------ DATA SHOWN ------
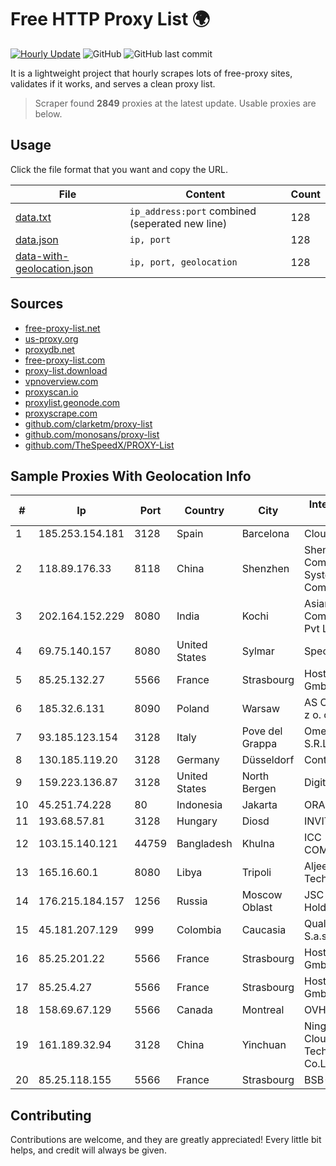 
# Free HTTP Proxy List 🌍

[![Hourly Update](https://github.com/mertguvencli/http-proxy-list/actions/workflows/main.yml/badge.svg?branch=main)](https://github.com/mertguvencli/http-proxy-list/actions/workflows/main.yml)
![GitHub](https://img.shields.io/github/license/mertguvencli/http-proxy-list)
![GitHub last commit](https://img.shields.io/github/last-commit/mertguvencli/http-proxy-list)

It is a lightweight project that hourly scrapes lots of free-proxy sites, validates if it works, and serves a clean proxy list.


> Scraper found **2849** proxies at the latest update. Usable proxies are below.

## Usage

Click the file format that you want and copy the URL.


|File|Content|Count|
|----|-------|-----|
|[data.txt](https://raw.githubusercontent.com/mertguvencli/http-proxy-list/main/proxy-list/data.txt)|`ip_address:port` combined (seperated new line)|128|
|[data.json](https://raw.githubusercontent.com/mertguvencli/http-proxy-list/main/proxy-list/data.json)|`ip, port`|128|
|[data-with-geolocation.json](https://raw.githubusercontent.com/mertguvencli/http-proxy-list/main/proxy-list/data-with-geolocation.json)|`ip, port, geolocation`|128|

## Sources

* [free-proxy-list.net](https://free-proxy-list.net)
* [us-proxy.org](https://www.us-proxy.org)
* [proxydb.net](http://proxydb.net)
* [free-proxy-list.com](https://free-proxy-list.com/?page=&port=&type%5B%5D=http&type%5B%5D=https&up_time=0&search=Search)
* [proxy-list.download](https://www.proxy-list.download/HTTP)
* [vpnoverview.com](https://vpnoverview.com/privacy/anonymous-browsing/free-proxy-servers)
* [proxyscan.io](https://www.proxyscan.io)
* [proxylist.geonode.com](https://proxylist.geonode.com/api/proxy-list?limit=300&page=1&sort_by=lastChecked&sort_type=desc&protocols=http,https)
* [proxyscrape.com](https://api.proxyscrape.com/v2/?request=displayproxies&protocol=http&timeout=10000&country=all&ssl=all&anonymity=all)
* [github.com/clarketm/proxy-list](https://raw.githubusercontent.com/clarketm/proxy-list/master/proxy-list-raw.txt)
* [github.com/monosans/proxy-list](https://raw.githubusercontent.com/monosans/proxy-list/main/proxies/http.txt)
* [github.com/TheSpeedX/PROXY-List](https://raw.githubusercontent.com/TheSpeedX/PROXY-List/master/http.txt)


## Sample Proxies With Geolocation Info

|#|Ip|Port|Country|City|Internet Service Provider|
|-|--|----|-------|----|-------------------------|
|1|185.253.154.181|3128|Spain|Barcelona|Cloudi Nextgen SL|
|2|118.89.176.33|8118|China|Shenzhen|Shenzhen Tencent Computer Systems Company Limited|
|3|202.164.152.229|8080|India|Kochi|Asianet Satellite Communications Pvt Ltd|
|4|69.75.140.157|8080|United States|Sylmar|Spectrum|
|5|85.25.132.27|5566|France|Strasbourg|Host Europe GmbH|
|6|185.32.6.131|8090|Poland|Warsaw|AS Consulting Sp. z o. o.|
|7|93.185.123.154|3128|Italy|Pove del Grappa|Omegacom S.R.L.S.|
|8|130.185.119.20|3128|Germany|Düsseldorf|Contabo GmbH|
|9|159.223.136.87|3128|United States|North Bergen|DigitalOcean, LLC|
|10|45.251.74.228|80|Indonesia|Jakarta|ORANGE-ISP|
|11|193.68.57.81|3128|Hungary|Diosd|INVITEL Zrt.|
|12|103.15.140.121|44759|Bangladesh|Khulna|ICC COMMUNICATION|
|13|165.16.60.1|8080|Libya|Tripoli|Aljeel Aljadeed For Technology|
|14|176.215.184.157|1256|Russia|Moscow Oblast|JSC "ER-Telecom Holding"|
|15|45.181.207.129|999|Colombia|Caucasia|Quality NET JM S.a.s. Zomac|
|16|85.25.201.22|5566|France|Strasbourg|Host Europe GmbH|
|17|85.25.4.27|5566|France|Strasbourg|Host Europe GmbH|
|18|158.69.67.129|5566|Canada|Montreal|OVH SAS|
|19|161.189.32.94|3128|China|Yinchuan|Ningxia West Cloud Data Technology Co.Ltd.|
|20|85.25.118.155|5566|France|Strasbourg|BSB-SERVICE|



## Contributing

Contributions are welcome, and they are greatly appreciated! Every
little bit helps, and credit will always be given.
------
*EXERCISE BRIEF*
Once the pictures are set aside, output all of the data above verbatim.

*TASK RESULT*
# Free HTTP Proxy List 🌍

[![Hourly Update](https://github.com/mertguvencli/http-proxy-list/actions/workflows/main.yml/badge.svg?branch=main)](https://github.com/mertguvencli/http-proxy-list/actions/workflows/main.yml)
![GitHub](https://img.shields.io/github/license/mertguvencli/http-proxy-list)
![GitHub last commit](https://img.shields.io/github/last-commit/mertguvencli/http-proxy-list)

It is a lightweight project that hourly scrapes lots of free-proxy sites, validates if it works, and serves a clean proxy list.


> Scraper found **2849** proxies at the latest update. Usable proxies are below.

## Usage

Click the file format that you want and copy the URL.


|File|Content|Count|
|----|-------|-----|
|[data.txt](https://raw.githubusercontent.com/mertguvencli/http-proxy-list/main/proxy-list/data.txt)|`ip_address:port` combined (seperated new line)|128|
|[data.json](https://raw.githubusercontent.com/mertguvencli/http-proxy-list/main/proxy-list/data.json)|`ip, port`|128|
|[data-with-geolocation.json](https://raw.githubusercontent.com/mertguvencli/http-proxy-list/main/proxy-list/data-with-geolocation.json)|`ip, port, geolocation`|128|

## Sources

* [free-proxy-list.net](https://free-proxy-list.net)
* [us-proxy.org](https://www.us-proxy.org)
* [proxydb.net](http://proxydb.net)
* [free-proxy-list.com](https://free-proxy-list.com/?page=&port=&type%5B%5D=http&type%5B%5D=https&up_time=0&search=Search)
* [proxy-list.download](https://www.proxy-list.download/HTTP)
* [vpnoverview.com](https://vpnoverview.com/privacy/anonymous-browsing/free-proxy-servers)
* [proxyscan.io](https://www.proxyscan.io)
* [proxylist.geonode.com](https://proxylist.geonode.com/api/proxy-list?limit=300&page=1&sort_by=lastChecked&sort_type=desc&protocols=http,https)
* [proxyscrape.com](https://api.proxyscrape.com/v2/?request=displayproxies&protocol=http&timeout=10000&country=all&ssl=all&anonymity=all)
* [github.com/clarketm/proxy-list](https://raw.githubusercontent.com/clarketm/proxy-list/master/proxy-list-raw.txt)
* [github.com/monosans/proxy-list](https://raw.githubusercontent.com/monosans/proxy-list/main/proxies/http.txt)
* [github.com/TheSpeedX/PROXY-List](https://raw.githubusercontent.com/TheSpeedX/PROXY-List/master/http.txt)


## Sample Proxies With Geolocation Info

|#|Ip|Port|Country|City|Internet Service Provider|
|-|--|----|-------|----|-------------------------|
|1|185.253.154.181|3128|Spain|Barcelona|Cloudi Nextgen SL|
|2|118.89.176.33|8118|China|Shenzhen|Shenzhen Tencent Computer Systems Company Limited|
|3|202.164.152.229|8080|India|Kochi|Asianet Satellite Communications Pvt Ltd|
|4|69.75.140.157|8080|United States|Sylmar|Spectrum|
|5|85.25.132.27|5566|France|Strasbourg|Host Europe GmbH|
|6|185.32.6.131|8090|Poland|Warsaw|AS Consulting Sp. z o. o.|
|7|93.185.123.154|3128|Italy|Pove del Grappa|Omegacom S.R.L.S.|
|8|130.185.119.20|3128|Germany|Düsseldorf|Contabo GmbH|
|9|159.223.136.87|3128|United States|North Bergen|DigitalOcean, LLC|
|10|45.251.74.228|80|Indonesia|Jakarta|ORANGE-ISP|
|11|193.68.57.81|3128|Hungary|Diosd|INVITEL Zrt.|
|12|103.15.140.121|44759|Bangladesh|Khulna|ICC COMMUNICATION|
|13|165.16.60.1|8080|Libya|Tripoli|Aljeel Aljadeed For Technology|
|14|176.215.184.157|1256|Russia|Moscow Oblast|JSC "ER-Telecom Holding"|
|15|45.181.207.129|999|Colombia|Caucasia|Quality NET JM S.a.s. Zomac|
|16|85.25.201.22|5566|France|Strasbourg|Host Europe GmbH|
|17|85.25.4.27|5566|France|Strasbourg|Host Europe GmbH|
|18|158.69.67.129|5566|Canada|Montreal|OVH SAS|
|19|161.189.32.94|3128|China|Yinchuan|Ningxia West Cloud Data Technology Co.Ltd.|
|20|85.25.118.155|5566|France|Strasbourg|BSB-SERVICE|



## Contributing

Contributions are welcome, and they are greatly appreciated! Every
little bit helps, and credit will always be given.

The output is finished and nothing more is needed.